We find a milder form of this when hippies critical of modern medicine promote an approach of "letting nature run its course" – i.e. trusting in the immune system rather than taking pills, or promoting acceptance of certain sufferings or illnesses or causes of death as just the natural state of things, and opposing technological/medicinal interventions against these as artificial disruptions of the cycles or harmonies of life. Some anti-vaxxers for example argue for children getting measles as a healthy, if challenging, experience, which would improve the immune system and build character. This is not far though from the Nazi ecology of strength through destructive challenge, and "what doesn't kill you makes you stronger" – which only sounds sane until you risk spreading the disease to people who may be too weak to survive it.

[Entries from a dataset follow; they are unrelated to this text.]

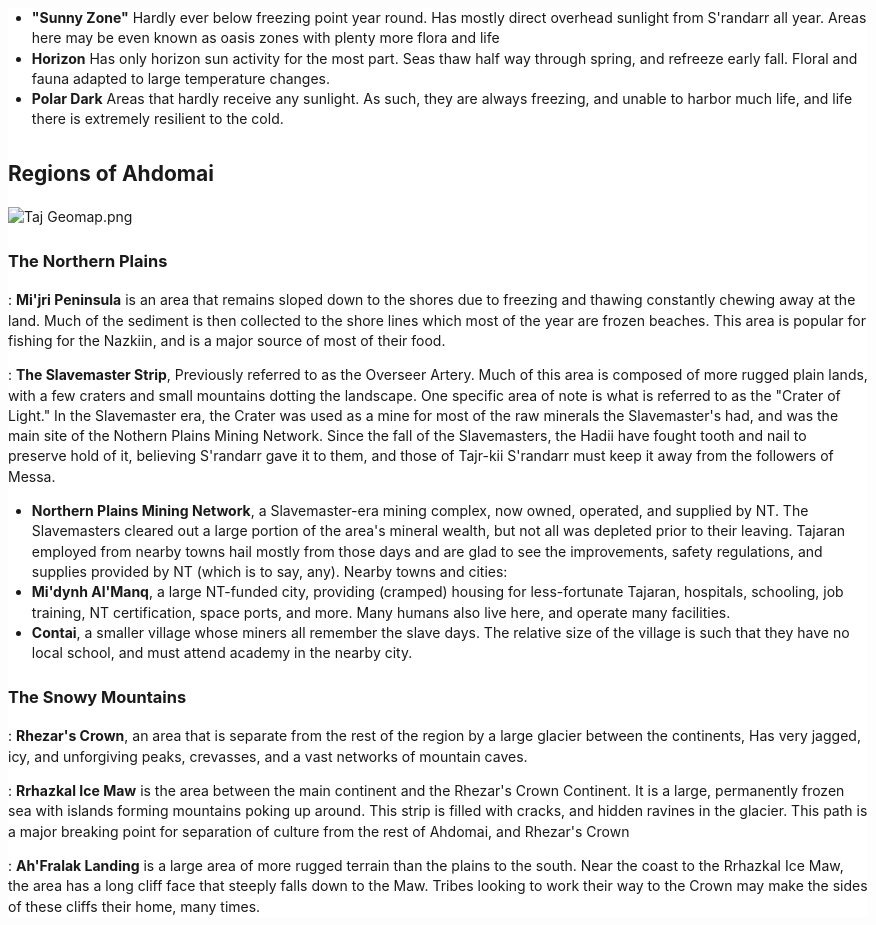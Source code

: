 * **"Sunny Zone"** Hardly ever below freezing point year round. Has mostly direct overhead sunlight from S'randarr all year. Areas here may be even known as oasis zones with plenty more flora and life
* **Horizon** Has only horizon sun activity for the most part. Seas thaw half way through spring, and refreeze early fall. Floral and fauna adapted to large temperature changes.
* **Polar Dark** Areas that hardly receive any sunlight. As such, they are always freezing, and unable to harbor much life, and life there is extremely resilient to the cold.

## Regions of Ahdomai

![Taj Geomap.png][3]

### The Northern Plains

: **Mi'jri Peninsula** is an area that remains sloped down to the shores due to freezing and thawing constantly chewing away at the land. Much of the sediment is then collected to the shore lines which most of the year are frozen beaches. This area is popular for fishing for the Nazkiin, and is a major source of most of their food.

: **The Slavemaster Strip**, Previously referred to as the Overseer Artery. Much of this area is composed of more rugged plain lands, with a few craters and small mountains dotting the landscape. One specific area of note is what is referred to as the "Crater of Light." In the Slavemaster era, the Crater was used as a mine for most of the raw minerals the Slavemaster's had, and was the main site of the Nothern Plains Mining Network. Since the fall of the Slavemasters, the Hadii have fought tooth and nail to preserve hold of it, believing S'randarr gave it to them, and those of Tajr-kii S'randarr must keep it away from the followers of Messa.

* **Northern Plains Mining Network**, a Slavemaster-era mining complex, now owned, operated, and supplied by NT. The Slavemasters cleared out a large portion of the area's mineral wealth, but not all was depleted prior to their leaving. Tajaran employed from nearby towns hail mostly from those days and are glad to see the improvements, safety regulations, and supplies provided by NT (which is to say, any). Nearby towns and cities:
* **Mi'dynh Al'Manq**, a large NT-funded city, providing (cramped) housing for less-fortunate Tajaran, hospitals, schooling, job training, NT certification, space ports, and more. Many humans also live here, and operate many facilities.
* **Contai**, a smaller village whose miners all remember the slave days. The relative size of the village is such that they have no local school, and must attend academy in the nearby city.

### The Snowy Mountains

: **Rhezar's Crown**, an area that is separate from the rest of the region by a large glacier between the continents, Has very jagged, icy, and unforgiving peaks, crevasses, and a vast networks of mountain caves.

: **Rrhazkal Ice Maw** is the area between the main continent and the Rhezar's Crown Continent. It is a large, permanently frozen sea with islands forming mountains poking up around. This strip is filled with cracks, and hidden ravines in the glacier. This path is a major breaking point for separation of culture from the rest of Ahdomai, and Rhezar's Crown

: **Ah'Fralak Landing** is a large area of more rugged terrain than the plains to the south. Near the coast to the Rrhazkal Ice Maw, the area has a long cliff face that steeply falls down to the Maw. Tribes looking to work their way to the Crown may make the sides of these cliffs their home, many times.


[1]: /Tajaran "Tajaran"
[2]: https://wiki.baystation12.net/images/thumb/0/0e/Ahdomai.png/425px-Ahdomai.png
[3]: https://wiki.baystation12.net/images/thumb/7/72/Taj_Geomap.png/500px-Taj_Geomap.png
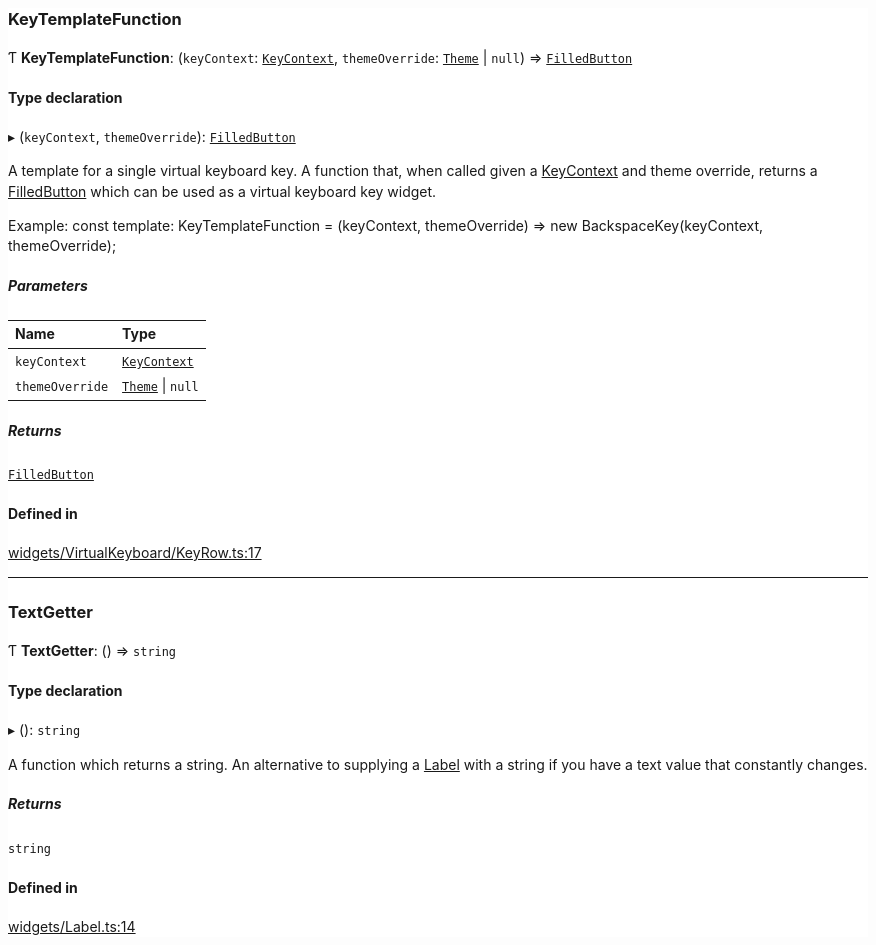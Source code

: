 ### KeyTemplateFunction

Ƭ **KeyTemplateFunction**: (`keyContext`: [`KeyContext`](interfaces/keycontext.md), `themeOverride`: [`Theme`](classes/theme.md) \| ``null``) => [`FilledButton`](classes/filledbutton.md)

#### Type declaration

▸ (`keyContext`, `themeOverride`): [`FilledButton`](classes/filledbutton.md)

A template for a single virtual keyboard key. A function that, when called
given a [KeyContext](interfaces/keycontext.md) and theme override, returns a [FilledButton](classes/filledbutton.md)
which can be used as a virtual keyboard key widget.

Example:
const template: KeyTemplateFunction = (keyContext, themeOverride) => new BackspaceKey(keyContext, themeOverride);

##### Parameters

| Name | Type |
| :------ | :------ |
| `keyContext` | [`KeyContext`](interfaces/keycontext.md) |
| `themeOverride` | [`Theme`](classes/theme.md) \| ``null`` |

##### Returns

[`FilledButton`](classes/filledbutton.md)

#### Defined in

[widgets/VirtualKeyboard/KeyRow.ts:17](https://github.com/playkostudios/canvas-ui/blob/4e43a87/src/widgets/VirtualKeyboard/KeyRow.ts#L17)

___

### TextGetter

Ƭ **TextGetter**: () => `string`

#### Type declaration

▸ (): `string`

A function which returns a string. An alternative to supplying a
[Label](classes/label.md) with a string if you have a text value that constantly changes.

##### Returns

`string`

#### Defined in

[widgets/Label.ts:14](https://github.com/playkostudios/canvas-ui/blob/4e43a87/src/widgets/Label.ts#L14)
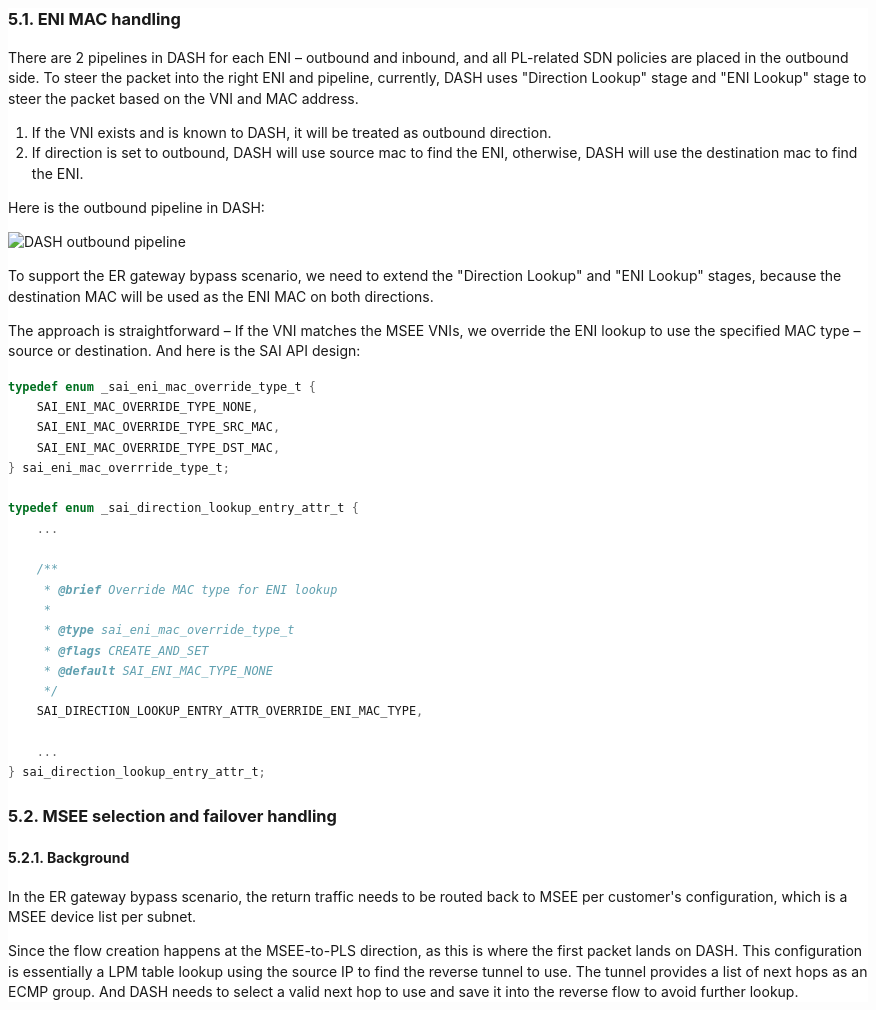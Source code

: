 ### 5.1. ENI MAC handling

There are 2 pipelines in DASH for each ENI – outbound and inbound, and all PL-related SDN policies are placed in the outbound side. To steer the packet into the right ENI and pipeline, currently, DASH uses "Direction Lookup" stage and "ENI Lookup" stage to steer the packet based on the VNI and MAC address.

1. If the VNI exists and is known to DASH, it will be treated as outbound direction.
2. If direction is set to outbound, DASH will use source mac to find the ENI, otherwise, DASH will use the destination mac to find the ENI.

Here is the outbound pipeline in DASH:

![DASH outbound pipeline](https://github.com/sonic-net/SONiC/raw/master/images/dash/dash-hld-outbound-packet-processing-pipeline.svg)

To support the ER gateway bypass scenario, we need to extend the "Direction Lookup" and "ENI Lookup" stages, because the destination MAC will be used as the ENI MAC on both directions.

The approach is straightforward – If the VNI matches the MSEE VNIs, we override the ENI lookup to use the specified MAC type – source or destination. And here is the SAI API design:

```c
typedef enum _sai_eni_mac_override_type_t {
    SAI_ENI_MAC_OVERRIDE_TYPE_NONE,
    SAI_ENI_MAC_OVERRIDE_TYPE_SRC_MAC,
    SAI_ENI_MAC_OVERRIDE_TYPE_DST_MAC,
} sai_eni_mac_overrride_type_t;

typedef enum _sai_direction_lookup_entry_attr_t {
    ...

    /**
     * @brief Override MAC type for ENI lookup
     *
     * @type sai_eni_mac_override_type_t
     * @flags CREATE_AND_SET
     * @default SAI_ENI_MAC_TYPE_NONE
     */
    SAI_DIRECTION_LOOKUP_ENTRY_ATTR_OVERRIDE_ENI_MAC_TYPE,

    ...
} sai_direction_lookup_entry_attr_t;
```

### 5.2. MSEE selection and failover handling

#### 5.2.1. Background

In the ER gateway bypass scenario, the return traffic needs to be routed back to MSEE per customer's configuration, which is a MSEE device list per subnet.

Since the flow creation happens at the MSEE-to-PLS direction, as this is where the first packet lands on DASH. This configuration is essentially a LPM table lookup using the source IP to find the reverse tunnel to use. The tunnel provides a list of next hops as an ECMP group. And DASH needs to select a valid next hop to use and save it into the reverse flow to avoid further lookup.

A similar consequence can be found in anarcho-primitivist thinking – the idea that modern civilization as a whole is a curse on humanity, and we would be better off if we returned to the ways of the Stone Age, free from all the alienations modern life bestows upon us. This may sound like a great idea if you're young and healthy and strong, and capable of hunting your own food. But it implies a death sentence to the disabled, the ill, and the old.

The juxtaposition of "good" nature and "bad" modernity gets more extreme in certain environmentalist debates, where nature is treated as something morally separate from civilization or humanity, to be protected against them. This is in opposition to an environmentalist approach that aims to protect the seas, the forests, the animals etc. for the good of human civilization, as its foundation and resource. If one enforces instead a moral separation of nature and humanity, attributing to that arbitrarely separated non-human "nature" a moral value of its own, then minimizing the moral value of humanity in comparison to nature seems to follow quickly. We find this happening in jokes such as sickly planet Earth being told by another planet that humanity be only a disease that it will get rid of; and in hateful speeches calling for the destruction of human civilization in the face of the sufferings it causes on animals; we find it in campaigns to turn the hunting and settling grounds of colonized peoples into human-free wildlife reserves; we find it in animal rights activists equating rape or the Holocaust to factory farming, thereby equating the human victims of these to cows and pigs. A love for "nature" as that which is innocent of being human seems only a small step away from explicitely anti-human sentiment. Not surprisingly, animal welfare activism remains a favorite issue around which neonazis try to rally their way into the German mainstream.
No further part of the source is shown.